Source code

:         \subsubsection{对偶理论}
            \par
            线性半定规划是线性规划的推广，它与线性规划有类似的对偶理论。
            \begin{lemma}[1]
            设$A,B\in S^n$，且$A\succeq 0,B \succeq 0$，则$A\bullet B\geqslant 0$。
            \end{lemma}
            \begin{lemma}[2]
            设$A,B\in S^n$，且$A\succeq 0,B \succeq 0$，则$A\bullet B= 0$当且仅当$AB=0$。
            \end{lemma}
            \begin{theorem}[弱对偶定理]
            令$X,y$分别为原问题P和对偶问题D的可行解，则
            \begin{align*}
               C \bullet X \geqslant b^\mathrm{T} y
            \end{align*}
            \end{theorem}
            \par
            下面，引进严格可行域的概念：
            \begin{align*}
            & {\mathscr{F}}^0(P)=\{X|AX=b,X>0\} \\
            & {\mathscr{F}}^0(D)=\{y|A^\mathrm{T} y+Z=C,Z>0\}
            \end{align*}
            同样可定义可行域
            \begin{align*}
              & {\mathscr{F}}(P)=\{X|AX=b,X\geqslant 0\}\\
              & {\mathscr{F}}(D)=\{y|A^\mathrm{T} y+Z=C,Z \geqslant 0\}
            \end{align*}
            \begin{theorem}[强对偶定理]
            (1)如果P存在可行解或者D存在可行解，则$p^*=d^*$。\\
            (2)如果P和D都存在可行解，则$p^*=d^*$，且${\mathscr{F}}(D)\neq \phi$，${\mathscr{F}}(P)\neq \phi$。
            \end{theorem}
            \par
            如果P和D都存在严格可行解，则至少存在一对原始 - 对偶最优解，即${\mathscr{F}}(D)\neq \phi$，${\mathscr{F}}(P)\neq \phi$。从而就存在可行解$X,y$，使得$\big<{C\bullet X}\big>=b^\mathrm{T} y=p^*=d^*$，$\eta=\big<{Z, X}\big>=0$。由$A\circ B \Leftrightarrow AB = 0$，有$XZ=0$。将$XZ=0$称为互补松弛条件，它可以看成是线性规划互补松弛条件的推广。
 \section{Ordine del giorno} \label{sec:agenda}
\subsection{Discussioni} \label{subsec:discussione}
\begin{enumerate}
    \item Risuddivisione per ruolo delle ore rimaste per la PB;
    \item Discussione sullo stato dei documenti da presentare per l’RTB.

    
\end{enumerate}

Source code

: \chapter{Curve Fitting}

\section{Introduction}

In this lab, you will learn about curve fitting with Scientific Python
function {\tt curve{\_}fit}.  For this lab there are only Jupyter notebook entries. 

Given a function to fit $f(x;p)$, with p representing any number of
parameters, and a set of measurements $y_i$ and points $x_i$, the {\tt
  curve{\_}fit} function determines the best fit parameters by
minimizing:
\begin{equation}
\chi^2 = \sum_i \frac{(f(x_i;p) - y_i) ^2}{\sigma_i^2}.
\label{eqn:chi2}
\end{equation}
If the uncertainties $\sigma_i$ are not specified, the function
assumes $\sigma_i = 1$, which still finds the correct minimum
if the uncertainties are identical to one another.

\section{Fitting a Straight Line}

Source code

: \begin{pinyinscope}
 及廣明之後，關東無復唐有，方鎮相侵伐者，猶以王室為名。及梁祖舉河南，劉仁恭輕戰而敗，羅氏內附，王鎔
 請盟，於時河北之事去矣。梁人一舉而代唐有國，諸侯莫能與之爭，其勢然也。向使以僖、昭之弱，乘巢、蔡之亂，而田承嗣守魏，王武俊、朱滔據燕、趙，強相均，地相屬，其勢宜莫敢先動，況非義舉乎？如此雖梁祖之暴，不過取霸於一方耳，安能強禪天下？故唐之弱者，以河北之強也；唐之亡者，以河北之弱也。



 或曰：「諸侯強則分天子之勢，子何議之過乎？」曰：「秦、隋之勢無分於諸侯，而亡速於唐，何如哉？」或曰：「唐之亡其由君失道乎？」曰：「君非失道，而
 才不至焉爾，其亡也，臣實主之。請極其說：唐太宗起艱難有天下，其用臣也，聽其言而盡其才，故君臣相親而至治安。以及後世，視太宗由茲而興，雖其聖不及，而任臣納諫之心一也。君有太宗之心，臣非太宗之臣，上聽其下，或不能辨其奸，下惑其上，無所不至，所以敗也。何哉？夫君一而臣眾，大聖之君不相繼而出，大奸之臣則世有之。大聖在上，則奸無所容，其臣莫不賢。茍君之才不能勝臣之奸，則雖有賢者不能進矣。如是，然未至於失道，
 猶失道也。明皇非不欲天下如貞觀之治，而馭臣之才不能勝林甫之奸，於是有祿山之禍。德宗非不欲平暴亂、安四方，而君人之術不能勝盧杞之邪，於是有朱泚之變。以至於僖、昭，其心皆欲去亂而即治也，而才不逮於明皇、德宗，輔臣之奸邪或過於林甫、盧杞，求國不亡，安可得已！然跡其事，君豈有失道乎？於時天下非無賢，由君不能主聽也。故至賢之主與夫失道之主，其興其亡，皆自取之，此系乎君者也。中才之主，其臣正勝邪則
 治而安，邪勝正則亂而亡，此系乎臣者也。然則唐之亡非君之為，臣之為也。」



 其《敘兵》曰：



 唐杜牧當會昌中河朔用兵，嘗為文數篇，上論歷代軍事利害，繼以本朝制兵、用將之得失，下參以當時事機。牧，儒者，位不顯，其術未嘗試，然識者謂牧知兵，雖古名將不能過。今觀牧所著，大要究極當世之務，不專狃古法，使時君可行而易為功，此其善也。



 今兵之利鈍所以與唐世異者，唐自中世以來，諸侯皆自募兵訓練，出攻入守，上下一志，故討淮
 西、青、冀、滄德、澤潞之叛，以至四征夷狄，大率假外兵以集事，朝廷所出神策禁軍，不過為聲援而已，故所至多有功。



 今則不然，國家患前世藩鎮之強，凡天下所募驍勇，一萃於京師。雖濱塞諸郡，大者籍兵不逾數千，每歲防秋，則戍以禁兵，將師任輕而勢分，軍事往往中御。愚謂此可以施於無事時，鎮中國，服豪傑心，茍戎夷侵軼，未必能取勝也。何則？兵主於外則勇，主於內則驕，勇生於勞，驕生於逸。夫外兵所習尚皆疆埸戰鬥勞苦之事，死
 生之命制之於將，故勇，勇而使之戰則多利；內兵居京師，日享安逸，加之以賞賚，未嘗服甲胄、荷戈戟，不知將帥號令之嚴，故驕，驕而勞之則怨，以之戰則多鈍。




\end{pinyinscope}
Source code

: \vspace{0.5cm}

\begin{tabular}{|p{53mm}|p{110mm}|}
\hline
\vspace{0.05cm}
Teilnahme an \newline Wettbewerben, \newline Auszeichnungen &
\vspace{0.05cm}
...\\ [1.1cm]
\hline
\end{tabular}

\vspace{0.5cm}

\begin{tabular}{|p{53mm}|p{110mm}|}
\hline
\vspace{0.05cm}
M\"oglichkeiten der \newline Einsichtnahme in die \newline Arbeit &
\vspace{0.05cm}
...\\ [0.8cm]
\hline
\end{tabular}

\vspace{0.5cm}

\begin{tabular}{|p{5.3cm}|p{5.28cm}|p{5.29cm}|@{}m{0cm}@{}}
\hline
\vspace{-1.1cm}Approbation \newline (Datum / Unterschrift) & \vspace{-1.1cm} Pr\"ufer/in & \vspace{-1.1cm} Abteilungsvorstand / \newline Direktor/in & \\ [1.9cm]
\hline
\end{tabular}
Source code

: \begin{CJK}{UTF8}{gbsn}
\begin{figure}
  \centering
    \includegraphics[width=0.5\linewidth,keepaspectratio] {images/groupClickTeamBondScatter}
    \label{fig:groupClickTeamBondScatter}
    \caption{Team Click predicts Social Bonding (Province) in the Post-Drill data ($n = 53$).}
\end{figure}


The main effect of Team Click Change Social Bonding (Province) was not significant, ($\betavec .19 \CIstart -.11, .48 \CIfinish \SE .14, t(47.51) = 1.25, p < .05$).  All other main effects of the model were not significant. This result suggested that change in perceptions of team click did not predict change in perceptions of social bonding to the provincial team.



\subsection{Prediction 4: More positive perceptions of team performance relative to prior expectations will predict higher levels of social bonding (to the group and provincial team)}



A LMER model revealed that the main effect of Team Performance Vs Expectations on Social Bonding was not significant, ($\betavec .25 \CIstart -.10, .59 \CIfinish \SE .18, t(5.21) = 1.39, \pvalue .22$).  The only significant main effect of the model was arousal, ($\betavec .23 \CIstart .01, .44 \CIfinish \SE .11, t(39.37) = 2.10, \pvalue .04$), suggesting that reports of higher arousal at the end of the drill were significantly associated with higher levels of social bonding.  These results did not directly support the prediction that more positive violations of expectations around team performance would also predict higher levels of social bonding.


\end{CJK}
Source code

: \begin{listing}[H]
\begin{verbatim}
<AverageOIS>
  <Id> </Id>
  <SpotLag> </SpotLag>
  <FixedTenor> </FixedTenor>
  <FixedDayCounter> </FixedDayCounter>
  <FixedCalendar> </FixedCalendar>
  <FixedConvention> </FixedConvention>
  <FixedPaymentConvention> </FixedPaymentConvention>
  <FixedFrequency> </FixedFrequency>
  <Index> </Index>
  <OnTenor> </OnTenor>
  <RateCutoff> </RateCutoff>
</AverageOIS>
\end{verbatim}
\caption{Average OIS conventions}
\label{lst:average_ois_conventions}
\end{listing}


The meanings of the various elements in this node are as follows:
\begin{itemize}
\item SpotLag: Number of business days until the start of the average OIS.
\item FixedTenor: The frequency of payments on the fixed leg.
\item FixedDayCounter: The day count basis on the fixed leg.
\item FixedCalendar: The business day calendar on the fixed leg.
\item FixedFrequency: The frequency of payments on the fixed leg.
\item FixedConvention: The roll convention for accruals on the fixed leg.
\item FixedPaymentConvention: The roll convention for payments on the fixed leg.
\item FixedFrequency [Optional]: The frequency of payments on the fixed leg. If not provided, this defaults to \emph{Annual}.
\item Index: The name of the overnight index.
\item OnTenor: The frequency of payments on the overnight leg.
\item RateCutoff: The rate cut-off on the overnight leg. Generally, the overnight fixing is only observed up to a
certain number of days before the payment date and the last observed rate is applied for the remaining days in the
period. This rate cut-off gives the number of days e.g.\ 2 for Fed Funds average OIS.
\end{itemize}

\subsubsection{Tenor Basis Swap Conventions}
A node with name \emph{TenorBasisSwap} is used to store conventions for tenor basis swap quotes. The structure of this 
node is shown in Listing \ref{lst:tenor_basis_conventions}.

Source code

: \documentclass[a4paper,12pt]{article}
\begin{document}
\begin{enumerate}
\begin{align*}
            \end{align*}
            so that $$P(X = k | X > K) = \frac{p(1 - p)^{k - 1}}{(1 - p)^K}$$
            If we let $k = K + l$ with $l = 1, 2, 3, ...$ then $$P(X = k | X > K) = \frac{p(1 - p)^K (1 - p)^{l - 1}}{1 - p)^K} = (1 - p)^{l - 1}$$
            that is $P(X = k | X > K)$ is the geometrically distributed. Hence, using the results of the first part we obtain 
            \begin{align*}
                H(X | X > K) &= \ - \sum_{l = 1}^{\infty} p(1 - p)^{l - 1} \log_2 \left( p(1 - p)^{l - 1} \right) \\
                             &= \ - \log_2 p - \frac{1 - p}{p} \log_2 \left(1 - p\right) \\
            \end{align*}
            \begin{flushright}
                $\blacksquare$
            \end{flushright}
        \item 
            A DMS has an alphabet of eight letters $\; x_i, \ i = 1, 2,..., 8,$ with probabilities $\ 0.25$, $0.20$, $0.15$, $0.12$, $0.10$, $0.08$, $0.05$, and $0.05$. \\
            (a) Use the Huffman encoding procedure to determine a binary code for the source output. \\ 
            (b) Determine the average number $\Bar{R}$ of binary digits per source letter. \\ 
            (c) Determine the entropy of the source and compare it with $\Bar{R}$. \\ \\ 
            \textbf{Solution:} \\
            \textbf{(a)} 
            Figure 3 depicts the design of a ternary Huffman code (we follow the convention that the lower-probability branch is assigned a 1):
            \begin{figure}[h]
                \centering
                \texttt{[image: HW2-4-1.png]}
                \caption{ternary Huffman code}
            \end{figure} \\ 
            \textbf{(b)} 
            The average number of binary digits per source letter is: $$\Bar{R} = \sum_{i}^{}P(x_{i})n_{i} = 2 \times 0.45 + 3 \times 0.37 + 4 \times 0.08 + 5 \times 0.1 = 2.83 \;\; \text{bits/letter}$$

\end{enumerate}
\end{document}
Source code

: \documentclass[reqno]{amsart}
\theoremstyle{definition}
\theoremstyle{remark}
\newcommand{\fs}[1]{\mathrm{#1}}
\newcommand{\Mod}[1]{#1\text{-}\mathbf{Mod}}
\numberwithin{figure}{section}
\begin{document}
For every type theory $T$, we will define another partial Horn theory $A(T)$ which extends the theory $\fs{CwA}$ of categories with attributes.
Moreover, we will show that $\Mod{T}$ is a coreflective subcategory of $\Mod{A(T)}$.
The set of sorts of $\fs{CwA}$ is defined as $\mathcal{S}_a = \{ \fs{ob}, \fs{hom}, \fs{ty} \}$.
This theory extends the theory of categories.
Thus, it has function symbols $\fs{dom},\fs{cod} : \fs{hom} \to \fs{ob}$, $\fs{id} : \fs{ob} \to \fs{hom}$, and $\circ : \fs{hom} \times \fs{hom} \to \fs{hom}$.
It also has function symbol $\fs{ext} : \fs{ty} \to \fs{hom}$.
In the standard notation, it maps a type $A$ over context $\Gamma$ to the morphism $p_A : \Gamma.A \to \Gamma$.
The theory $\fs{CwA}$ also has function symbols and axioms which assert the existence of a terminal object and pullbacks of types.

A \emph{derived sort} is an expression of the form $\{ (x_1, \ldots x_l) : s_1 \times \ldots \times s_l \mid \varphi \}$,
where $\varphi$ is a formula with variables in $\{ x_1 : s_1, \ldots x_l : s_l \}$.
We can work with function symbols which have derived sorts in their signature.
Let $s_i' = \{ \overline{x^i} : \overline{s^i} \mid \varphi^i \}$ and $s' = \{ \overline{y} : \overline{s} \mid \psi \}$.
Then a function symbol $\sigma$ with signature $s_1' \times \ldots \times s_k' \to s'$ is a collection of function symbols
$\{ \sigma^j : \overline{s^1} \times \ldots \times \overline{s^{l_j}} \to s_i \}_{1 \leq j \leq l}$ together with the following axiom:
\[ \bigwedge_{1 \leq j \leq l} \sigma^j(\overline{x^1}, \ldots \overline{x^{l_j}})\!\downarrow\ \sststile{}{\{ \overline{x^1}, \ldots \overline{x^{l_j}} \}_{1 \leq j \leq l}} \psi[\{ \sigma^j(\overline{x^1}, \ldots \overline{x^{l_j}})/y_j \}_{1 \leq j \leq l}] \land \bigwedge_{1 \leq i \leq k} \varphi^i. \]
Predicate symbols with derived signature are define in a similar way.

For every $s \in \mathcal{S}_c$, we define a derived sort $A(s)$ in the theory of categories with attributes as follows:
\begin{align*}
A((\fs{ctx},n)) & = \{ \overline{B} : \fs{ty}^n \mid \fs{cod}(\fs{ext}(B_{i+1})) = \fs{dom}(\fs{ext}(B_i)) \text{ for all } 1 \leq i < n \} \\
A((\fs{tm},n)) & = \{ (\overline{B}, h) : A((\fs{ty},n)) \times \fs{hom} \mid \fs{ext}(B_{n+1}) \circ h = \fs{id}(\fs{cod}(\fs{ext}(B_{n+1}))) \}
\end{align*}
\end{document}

■ ■ ■

● Task statement
Repeat the material above exactly, beginning with its first line and ending with the line that holds "parameters, and a", and leave out everything else.

● Your solution
Source code

:         \subsubsection{对偶理论}
            \par
            线性半定规划是线性规划的推广，它与线性规划有类似的对偶理论。
            \begin{lemma}[1]
            设$A,B\in S^n$，且$A\succeq 0,B \succeq 0$，则$A\bullet B\geqslant 0$。
            \end{lemma}
            \begin{lemma}[2]
            设$A,B\in S^n$，且$A\succeq 0,B \succeq 0$，则$A\bullet B= 0$当且仅当$AB=0$。
            \end{lemma}
            \begin{theorem}[弱对偶定理]
            令$X,y$分别为原问题P和对偶问题D的可行解，则
            \begin{align*}
               C \bullet X \geqslant b^\mathrm{T} y
            \end{align*}
            \end{theorem}
            \par
            下面，引进严格可行域的概念：
            \begin{align*}
            & {\mathscr{F}}^0(P)=\{X|AX=b,X>0\} \\
            & {\mathscr{F}}^0(D)=\{y|A^\mathrm{T} y+Z=C,Z>0\}
            \end{align*}
            同样可定义可行域
            \begin{align*}
              & {\mathscr{F}}(P)=\{X|AX=b,X\geqslant 0\}\\
              & {\mathscr{F}}(D)=\{y|A^\mathrm{T} y+Z=C,Z \geqslant 0\}
            \end{align*}
            \begin{theorem}[强对偶定理]
            (1)如果P存在可行解或者D存在可行解，则$p^*=d^*$。\\
            (2)如果P和D都存在可行解，则$p^*=d^*$，且${\mathscr{F}}(D)\neq \phi$，${\mathscr{F}}(P)\neq \phi$。
            \end{theorem}
            \par
            如果P和D都存在严格可行解，则至少存在一对原始 - 对偶最优解，即${\mathscr{F}}(D)\neq \phi$，${\mathscr{F}}(P)\neq \phi$。从而就存在可行解$X,y$，使得$\big<{C\bullet X}\big>=b^\mathrm{T} y=p^*=d^*$，$\eta=\big<{Z, X}\big>=0$。由$A\circ B \Leftrightarrow AB = 0$，有$XZ=0$。将$XZ=0$称为互补松弛条件，它可以看成是线性规划互补松弛条件的推广。
 \section{Ordine del giorno} \label{sec:agenda}
\subsection{Discussioni} \label{subsec:discussione}
\begin{enumerate}
    \item Risuddivisione per ruolo delle ore rimaste per la PB;
    \item Discussione sullo stato dei documenti da presentare per l’RTB.

    
\end{enumerate}

Source code

: \chapter{Curve Fitting}

\section{Introduction}

In this lab, you will learn about curve fitting with Scientific Python
function {\tt curve{\_}fit}.  For this lab there are only Jupyter notebook entries. 

Given a function to fit $f(x;p)$, with p representing any number of
parameters, and a set of measurements $y_i$ and points $x_i$, the {\tt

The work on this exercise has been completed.